Set down, word for word, each line from the top of the data through the line that has "simple expectation values;"; omit every picture.

(Collection entries)
**********

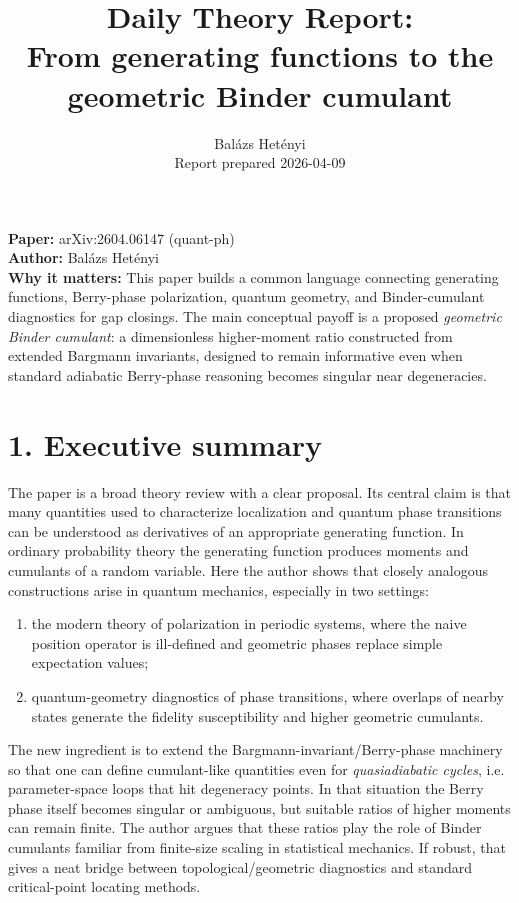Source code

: \documentclass[11pt]{article}
\title{\vspace{-1.5em}\textbf{Daily Theory Report:}\\From generating functions to the geometric Binder cumulant}
\author{Bal\'azs Het\'enyi\\\normalsize Report prepared 2026-04-09}
\date{}
\begin{document}
\maketitle
\vspace{-2em}

\textbf{Paper:} arXiv:2604.06147 (quant-ph)\\
\textbf{Author:} Bal\'azs Het\'enyi\\
\textbf{Why it matters:} This paper builds a common language connecting generating functions, Berry-phase polarization, quantum geometry, and Binder-cumulant diagnostics for gap closings. The main conceptual payoff is a proposed \emph{geometric Binder cumulant}: a dimensionless higher-moment ratio constructed from extended Bargmann invariants, designed to remain informative even when standard adiabatic Berry-phase reasoning becomes singular near degeneracies.

\section*{1. Executive summary}
The paper is a broad theory review with a clear proposal. Its central claim is that many quantities used to characterize localization and quantum phase transitions can be understood as derivatives of an appropriate generating function. In ordinary probability theory the generating function produces moments and cumulants of a random variable. Here the author shows that closely analogous constructions arise in quantum mechanics, especially in two settings:
\begin{enumerate}[leftmargin=1.4em]
    \item the modern theory of polarization in periodic systems, where the naive position operator is ill-defined and geometric phases replace simple expectation values;
    \item quantum-geometry diagnostics of phase transitions, where overlaps of nearby states generate the fidelity susceptibility and higher geometric cumulants.
\end{enumerate}

The new ingredient is to extend the Bargmann-invariant/Berry-phase machinery so that one can define cumulant-like quantities even for \emph{quasiadiabatic cycles}, i.e. parameter-space loops that hit degeneracy points. In that situation the Berry phase itself becomes singular or ambiguous, but suitable ratios of higher moments can remain finite. The author argues that these ratios play the role of Binder cumulants familiar from finite-size scaling in statistical mechanics. If robust, that gives a neat bridge between topological/geometric diagnostics and standard critical-point locating methods.
\end{document}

**********

* Task answer
Source code

: \documentclass[11pt]{article}
\title{\vspace{-1.5em}\textbf{Daily Theory Report:}\\From generating functions to the geometric Binder cumulant}
\author{Bal\'azs Het\'enyi\\\normalsize Report prepared 2026-04-09}
\date{}
\begin{document}
\maketitle
\vspace{-2em}

\textbf{Paper:} arXiv:2604.06147 (quant-ph)\\
\textbf{Author:} Bal\'azs Het\'enyi\\
\textbf{Why it matters:} This paper builds a common language connecting generating functions, Berry-phase polarization, quantum geometry, and Binder-cumulant diagnostics for gap closings. The main conceptual payoff is a proposed \emph{geometric Binder cumulant}: a dimensionless higher-moment ratio constructed from extended Bargmann invariants, designed to remain informative even when standard adiabatic Berry-phase reasoning becomes singular near degeneracies.

\section*{1. Executive summary}
The paper is a broad theory review with a clear proposal. Its central claim is that many quantities used to characterize localization and quantum phase transitions can be understood as derivatives of an appropriate generating function. In ordinary probability theory the generating function produces moments and cumulants of a random variable. Here the author shows that closely analogous constructions arise in quantum mechanics, especially in two settings:
\begin{enumerate}[leftmargin=1.4em]
    \item the modern theory of polarization in periodic systems, where the naive position operator is ill-defined and geometric phases replace simple expectation values;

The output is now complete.